評価は、①トレーサビリティと透明性、②生計維持所得、③児童労働、④森林破壊・気候、⑤アグロフォレストリー、⑥農薬――という6つの分野で行った。取り組みの進捗と実効性に応じて、次の5段階で評価した。
緑:方針と実行で業界をリードする
黄:方針に問題はなく、実行に移し始めている
オレンジ:方針設定と実行にもっと取り組む必要がある
赤:業界に追いつく必要がある
黒:透明性にかける(無回答)

総合評価トップはオランダのトニーズチョコロンリー(中・大規模企業)で、同社は6年連続最高点を獲得している。
日本企業では、中・大規模企業が7社、小売業者が2社の合計9社が調査対象となった(うち1社が無回答)。伊藤忠商事が28位(オレンジ)と日本企業で最も高い評価を得たが、これまで日本企業をけん引してきた不二製油グループ本社は、24 年の26位(オレンジ)から36位(赤)へと大きく後退した。

■困窮するカカオ農家に、金の違法採掘が追い打ち
多くの企業がチョコレート成績表をきっかけに取り組みを開始した。児童労働に関するデータを完全に開示した大手企業は、第4版では45%、第5版では58%だったが、第6版では82%に増加するなど、チョコレート業界は風通しの良い業界になりつつあるという。
しかし、カカオ農家の貧困は相変わらずで、「生活に十分な収入を得ている」と企業が把握している農家はわずか16%しかない。

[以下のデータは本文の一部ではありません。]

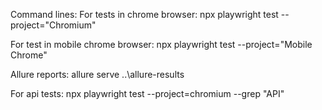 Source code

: Command lines: 
For tests in chrome browser: npx playwright test  --project="Chromium" 

For test in mobile chrome browser: npx playwright test  --project="Mobile Chrome" 

Allure reports: allure serve ..\allure-results

For api tests: npx playwright test --project=chromium --grep "API"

世界的なカカオの不作による供給不足のため、カカオ価格は高騰するが、値上がり分は農家や農場主には回らない。
農家の困窮に追い打ちをかけているのが、ガーナで増えている金の違法採掘だ。金の採掘は森林破壊を引き起こすだけでなく、カカオ農場を破壊する原因にもなっている。農家の多くは地主から土地を借りてカカオを生産しているが、金山開発業者に農場を売却する地主も増えてきた。
さらに、採掘により流出した鉛やカドミウムなどの重金属が水を汚染し、カカオへの影響も懸念される。日本が輸入するカカオ豆の約7割がガーナで生産されている。
マイティ・アースのサム・マワトワさんは「農家がわずかな収入しか得られないのは公正なことではない」として、根本的原因の解決に取り組む必要があると主張。成績表に協力するNGOは、根本的解決に結びつかない表面的な改善を「カカオ・ウォッシング」と呼んでいる。